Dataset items
************

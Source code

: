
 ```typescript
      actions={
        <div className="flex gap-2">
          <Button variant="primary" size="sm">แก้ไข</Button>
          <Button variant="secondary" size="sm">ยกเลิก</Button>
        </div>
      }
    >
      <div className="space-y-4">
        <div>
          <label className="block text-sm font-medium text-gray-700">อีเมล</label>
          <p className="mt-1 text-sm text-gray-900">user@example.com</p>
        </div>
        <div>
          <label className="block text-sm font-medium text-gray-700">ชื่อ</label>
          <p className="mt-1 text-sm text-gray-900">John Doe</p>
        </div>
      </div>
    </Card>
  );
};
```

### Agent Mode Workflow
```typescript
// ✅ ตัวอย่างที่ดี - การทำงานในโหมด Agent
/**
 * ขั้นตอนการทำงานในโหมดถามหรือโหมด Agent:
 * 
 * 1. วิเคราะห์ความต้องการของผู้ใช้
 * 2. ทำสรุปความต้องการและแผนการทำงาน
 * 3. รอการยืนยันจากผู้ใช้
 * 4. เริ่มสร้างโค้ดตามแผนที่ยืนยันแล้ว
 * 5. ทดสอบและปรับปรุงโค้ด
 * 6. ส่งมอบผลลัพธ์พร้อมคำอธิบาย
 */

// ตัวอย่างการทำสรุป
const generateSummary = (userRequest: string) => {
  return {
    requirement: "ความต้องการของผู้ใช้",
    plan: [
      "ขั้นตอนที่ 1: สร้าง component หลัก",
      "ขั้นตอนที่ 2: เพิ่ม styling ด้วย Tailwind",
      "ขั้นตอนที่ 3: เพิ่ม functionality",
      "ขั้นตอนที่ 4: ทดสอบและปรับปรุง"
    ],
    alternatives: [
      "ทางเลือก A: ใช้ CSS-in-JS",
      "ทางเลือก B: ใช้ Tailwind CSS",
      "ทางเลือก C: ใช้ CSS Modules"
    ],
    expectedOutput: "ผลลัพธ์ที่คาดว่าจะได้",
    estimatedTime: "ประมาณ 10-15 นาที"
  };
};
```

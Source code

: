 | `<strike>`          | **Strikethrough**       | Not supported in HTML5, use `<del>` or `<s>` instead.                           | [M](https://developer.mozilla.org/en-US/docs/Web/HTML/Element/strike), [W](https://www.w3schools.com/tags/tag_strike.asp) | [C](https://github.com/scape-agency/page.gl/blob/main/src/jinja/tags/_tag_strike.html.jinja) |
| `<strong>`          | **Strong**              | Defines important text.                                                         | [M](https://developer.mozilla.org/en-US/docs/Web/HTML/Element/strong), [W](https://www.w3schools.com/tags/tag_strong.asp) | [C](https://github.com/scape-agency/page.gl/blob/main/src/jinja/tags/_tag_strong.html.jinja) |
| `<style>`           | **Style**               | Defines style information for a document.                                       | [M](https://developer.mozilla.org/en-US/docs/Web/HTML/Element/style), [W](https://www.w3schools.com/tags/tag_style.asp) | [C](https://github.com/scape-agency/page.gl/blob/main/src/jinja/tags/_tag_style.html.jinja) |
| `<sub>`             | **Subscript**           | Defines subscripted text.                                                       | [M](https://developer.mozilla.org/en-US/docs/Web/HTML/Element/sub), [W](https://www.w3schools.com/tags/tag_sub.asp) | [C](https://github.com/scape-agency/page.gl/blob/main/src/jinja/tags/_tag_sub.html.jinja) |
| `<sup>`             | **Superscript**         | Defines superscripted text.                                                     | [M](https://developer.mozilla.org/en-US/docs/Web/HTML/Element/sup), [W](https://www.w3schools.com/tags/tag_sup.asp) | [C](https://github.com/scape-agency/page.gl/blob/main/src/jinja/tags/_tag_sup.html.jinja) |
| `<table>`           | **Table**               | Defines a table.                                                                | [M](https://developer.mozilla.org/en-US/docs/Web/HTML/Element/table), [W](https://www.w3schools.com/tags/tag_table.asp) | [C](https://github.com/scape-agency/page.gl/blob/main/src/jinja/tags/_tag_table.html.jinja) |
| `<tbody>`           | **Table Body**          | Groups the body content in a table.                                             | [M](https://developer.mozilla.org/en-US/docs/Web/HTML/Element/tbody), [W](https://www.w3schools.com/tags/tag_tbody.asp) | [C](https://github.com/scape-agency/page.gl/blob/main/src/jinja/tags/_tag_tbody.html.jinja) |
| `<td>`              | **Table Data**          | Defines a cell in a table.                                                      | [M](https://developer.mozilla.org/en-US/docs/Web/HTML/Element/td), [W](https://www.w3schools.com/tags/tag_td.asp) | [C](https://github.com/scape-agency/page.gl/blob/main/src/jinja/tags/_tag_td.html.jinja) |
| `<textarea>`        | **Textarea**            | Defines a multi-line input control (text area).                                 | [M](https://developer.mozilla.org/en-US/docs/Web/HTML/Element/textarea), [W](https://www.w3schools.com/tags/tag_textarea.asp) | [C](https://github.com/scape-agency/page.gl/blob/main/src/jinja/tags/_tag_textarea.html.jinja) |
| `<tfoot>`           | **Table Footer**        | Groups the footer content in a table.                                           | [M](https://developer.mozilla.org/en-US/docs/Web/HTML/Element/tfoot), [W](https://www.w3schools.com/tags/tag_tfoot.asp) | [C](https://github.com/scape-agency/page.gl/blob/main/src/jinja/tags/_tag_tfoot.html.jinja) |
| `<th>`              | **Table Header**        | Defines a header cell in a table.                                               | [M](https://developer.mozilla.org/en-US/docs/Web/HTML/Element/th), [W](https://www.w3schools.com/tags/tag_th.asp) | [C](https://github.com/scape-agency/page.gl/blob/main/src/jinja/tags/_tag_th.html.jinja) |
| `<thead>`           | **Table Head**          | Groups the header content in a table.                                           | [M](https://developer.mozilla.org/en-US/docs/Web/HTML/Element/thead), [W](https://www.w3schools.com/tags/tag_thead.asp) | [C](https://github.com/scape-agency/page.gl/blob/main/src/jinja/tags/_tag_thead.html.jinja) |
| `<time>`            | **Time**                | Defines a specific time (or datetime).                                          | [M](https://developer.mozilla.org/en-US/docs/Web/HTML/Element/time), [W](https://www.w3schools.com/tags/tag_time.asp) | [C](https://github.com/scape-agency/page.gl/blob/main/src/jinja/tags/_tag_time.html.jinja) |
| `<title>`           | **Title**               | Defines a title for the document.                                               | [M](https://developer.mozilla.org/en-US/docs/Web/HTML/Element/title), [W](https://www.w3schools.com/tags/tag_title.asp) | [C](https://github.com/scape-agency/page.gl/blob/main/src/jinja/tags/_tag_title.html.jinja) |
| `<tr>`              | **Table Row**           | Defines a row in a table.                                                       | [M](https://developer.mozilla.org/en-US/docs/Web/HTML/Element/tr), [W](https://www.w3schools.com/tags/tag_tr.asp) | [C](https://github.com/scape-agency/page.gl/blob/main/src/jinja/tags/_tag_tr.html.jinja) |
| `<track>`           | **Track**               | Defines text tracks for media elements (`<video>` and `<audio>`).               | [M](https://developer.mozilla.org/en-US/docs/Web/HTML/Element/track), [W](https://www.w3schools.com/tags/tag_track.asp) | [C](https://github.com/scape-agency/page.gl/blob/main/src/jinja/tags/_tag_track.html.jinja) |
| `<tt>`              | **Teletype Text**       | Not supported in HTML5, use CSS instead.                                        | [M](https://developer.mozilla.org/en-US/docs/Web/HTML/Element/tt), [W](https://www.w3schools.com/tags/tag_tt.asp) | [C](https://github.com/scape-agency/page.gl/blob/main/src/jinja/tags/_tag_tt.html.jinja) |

************

• _WHAT TO PRODUCE_
Show all lines from the data above in which the word "gray" appears.

• _ANSWER_
          <label className="block text-sm font-medium text-gray-700">อีเมล</label>
          <p className="mt-1 text-sm text-gray-900">user@example.com</p>
          <label className="block text-sm font-medium text-gray-700">ชื่อ</label>
          <p className="mt-1 text-sm text-gray-900">John Doe</p>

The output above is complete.